- [WORK TO BE COMPLETED]
Could you retype the material, starting at its first line and ending with the line holding "The Korean Digital", and keep the pictures out?

- [GIVEN RECORDS]

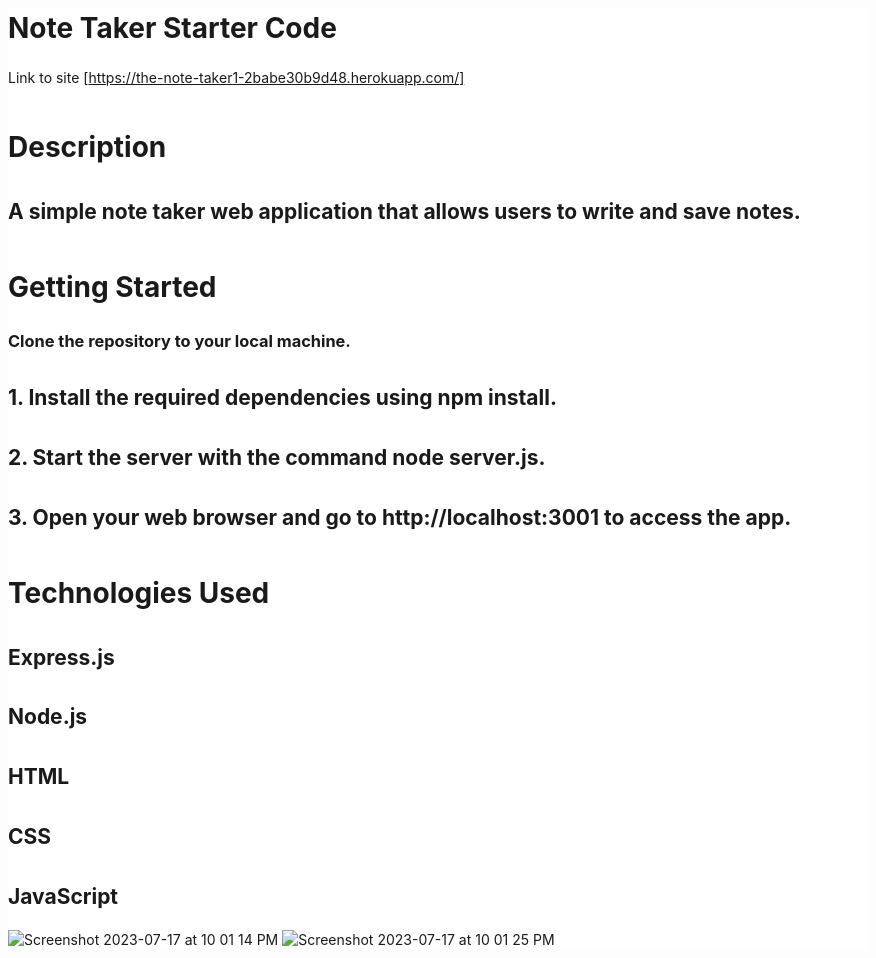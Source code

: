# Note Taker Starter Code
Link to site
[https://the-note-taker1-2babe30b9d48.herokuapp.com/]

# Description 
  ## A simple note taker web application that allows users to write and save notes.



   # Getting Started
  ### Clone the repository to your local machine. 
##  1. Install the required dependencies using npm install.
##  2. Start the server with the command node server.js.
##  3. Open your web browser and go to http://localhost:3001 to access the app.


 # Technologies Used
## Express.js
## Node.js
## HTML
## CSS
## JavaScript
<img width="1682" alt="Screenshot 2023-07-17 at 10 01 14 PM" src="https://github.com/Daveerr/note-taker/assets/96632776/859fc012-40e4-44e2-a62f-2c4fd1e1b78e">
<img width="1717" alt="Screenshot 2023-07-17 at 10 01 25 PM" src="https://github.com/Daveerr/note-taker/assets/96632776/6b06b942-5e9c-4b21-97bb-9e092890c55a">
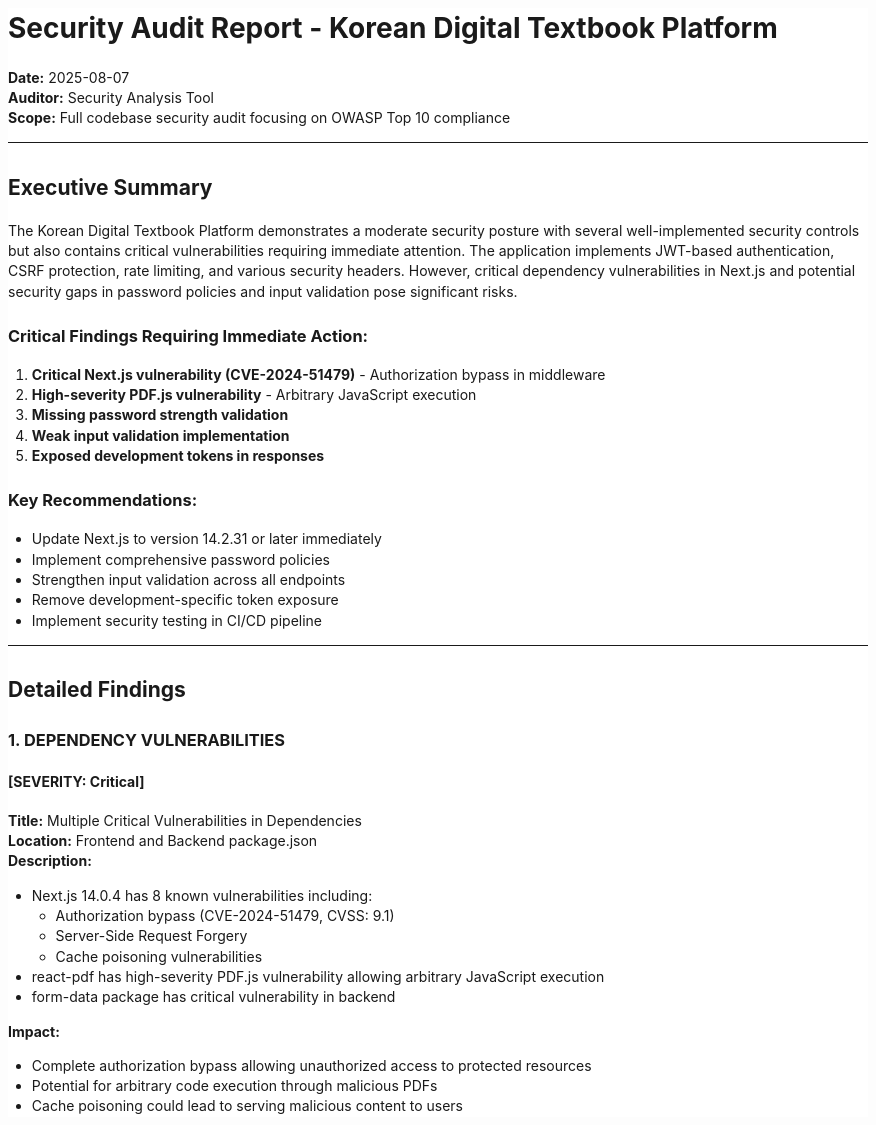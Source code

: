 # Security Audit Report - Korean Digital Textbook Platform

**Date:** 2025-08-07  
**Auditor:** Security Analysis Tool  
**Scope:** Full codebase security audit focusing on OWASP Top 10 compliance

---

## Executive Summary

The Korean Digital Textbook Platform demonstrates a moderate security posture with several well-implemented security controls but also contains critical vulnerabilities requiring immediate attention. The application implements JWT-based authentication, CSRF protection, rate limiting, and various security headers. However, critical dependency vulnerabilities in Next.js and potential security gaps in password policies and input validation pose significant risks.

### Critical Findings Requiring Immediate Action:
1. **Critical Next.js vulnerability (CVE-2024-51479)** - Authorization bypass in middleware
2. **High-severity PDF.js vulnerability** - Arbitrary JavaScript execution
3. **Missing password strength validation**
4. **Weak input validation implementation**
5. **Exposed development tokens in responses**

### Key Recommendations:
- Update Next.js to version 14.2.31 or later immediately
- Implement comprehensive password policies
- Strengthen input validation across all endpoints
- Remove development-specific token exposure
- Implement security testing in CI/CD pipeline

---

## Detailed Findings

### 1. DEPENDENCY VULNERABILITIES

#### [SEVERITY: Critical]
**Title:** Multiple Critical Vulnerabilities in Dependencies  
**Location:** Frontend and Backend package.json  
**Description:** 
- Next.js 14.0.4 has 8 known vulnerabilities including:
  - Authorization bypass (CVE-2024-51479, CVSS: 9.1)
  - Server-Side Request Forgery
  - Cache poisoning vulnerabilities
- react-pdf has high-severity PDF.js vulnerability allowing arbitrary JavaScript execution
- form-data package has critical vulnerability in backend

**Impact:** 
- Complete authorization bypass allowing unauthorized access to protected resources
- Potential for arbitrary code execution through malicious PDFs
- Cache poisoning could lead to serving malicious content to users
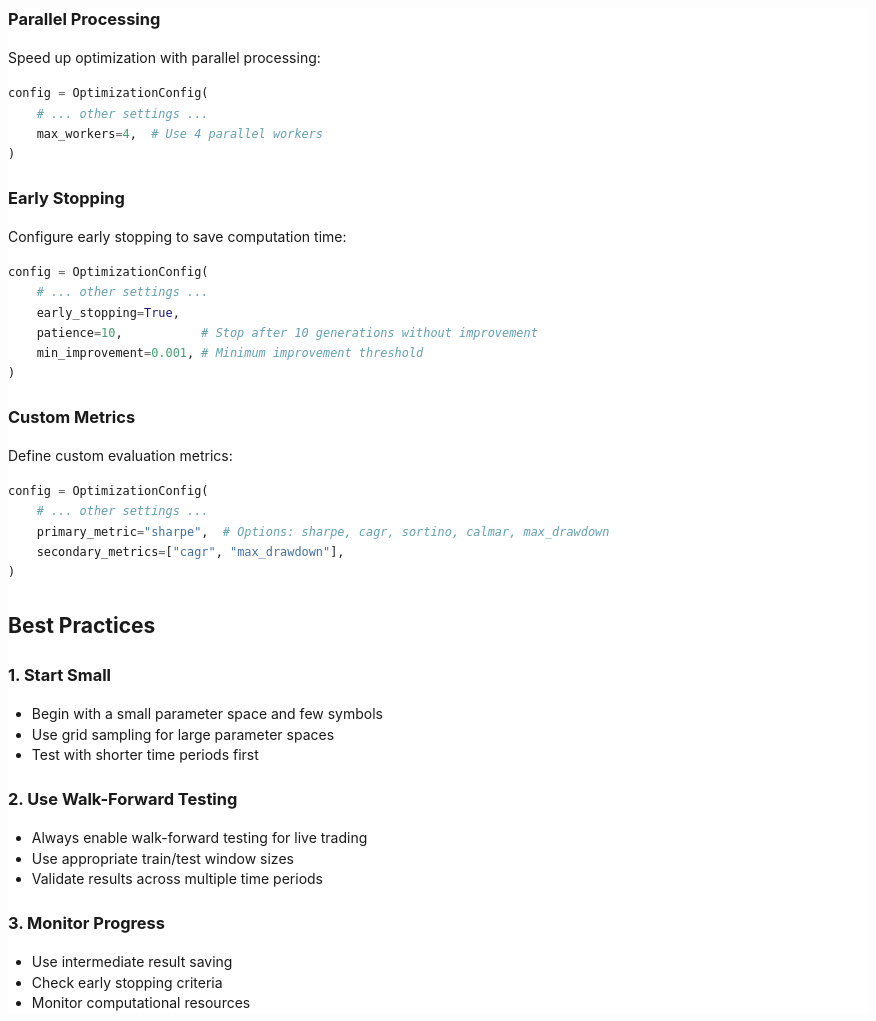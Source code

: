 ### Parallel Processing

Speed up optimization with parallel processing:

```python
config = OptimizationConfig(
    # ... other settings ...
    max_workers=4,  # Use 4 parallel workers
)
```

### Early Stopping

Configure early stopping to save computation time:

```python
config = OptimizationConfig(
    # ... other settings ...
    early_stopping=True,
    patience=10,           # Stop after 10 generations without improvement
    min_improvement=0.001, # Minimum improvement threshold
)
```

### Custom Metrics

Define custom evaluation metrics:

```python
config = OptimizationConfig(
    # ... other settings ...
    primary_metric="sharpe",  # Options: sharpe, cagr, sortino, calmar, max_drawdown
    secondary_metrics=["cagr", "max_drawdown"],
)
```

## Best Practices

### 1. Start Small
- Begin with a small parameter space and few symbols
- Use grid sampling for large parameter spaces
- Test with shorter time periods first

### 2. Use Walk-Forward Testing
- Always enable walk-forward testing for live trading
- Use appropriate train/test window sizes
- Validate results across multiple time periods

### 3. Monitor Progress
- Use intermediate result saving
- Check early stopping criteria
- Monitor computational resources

- [OUTPUT OF THE EXERCISE]
Source code

:# Note Taker Starter Code
Link to site
[https://the-note-taker1-2babe30b9d48.herokuapp.com/]

# Description 
  ## A simple note taker web application that allows users to write and save notes.



   # Getting Started
  ### Clone the repository to your local machine. 
##  1. Install the required dependencies using npm install.
##  2. Start the server with the command node server.js.
##  3. Open your web browser and go to http://localhost:3001 to access the app.


 # Technologies Used
## Express.js
## Node.js
## HTML
## CSS
## JavaScript
<img width="1682" alt="Screenshot 2023-07-17 at 10 01 14 PM" src="https://github.com/Daveerr/note-taker/assets/96632776/859fc012-40e4-44e2-a62f-2c4fd1e1b78e">
<img width="1717" alt="Screenshot 2023-07-17 at 10 01 25 PM" src="https://github.com/Daveerr/note-taker/assets/96632776/6b06b942-5e9c-4b21-97bb-9e092890c55a">
Source code

: # Security Audit Report - Korean Digital Textbook Platform

**Date:** 2025-08-07  
**Auditor:** Security Analysis Tool  
**Scope:** Full codebase security audit focusing on OWASP Top 10 compliance

---

## Executive Summary

The Korean Digital Textbook Platform demonstrates a moderate security posture with several well-implemented security controls but also contains critical vulnerabilities requiring immediate attention. The application implements JWT-based authentication, CSRF protection, rate limiting, and various security headers. However, critical dependency vulnerabilities in Next.js and potential security gaps in password policies and input validation pose significant risks.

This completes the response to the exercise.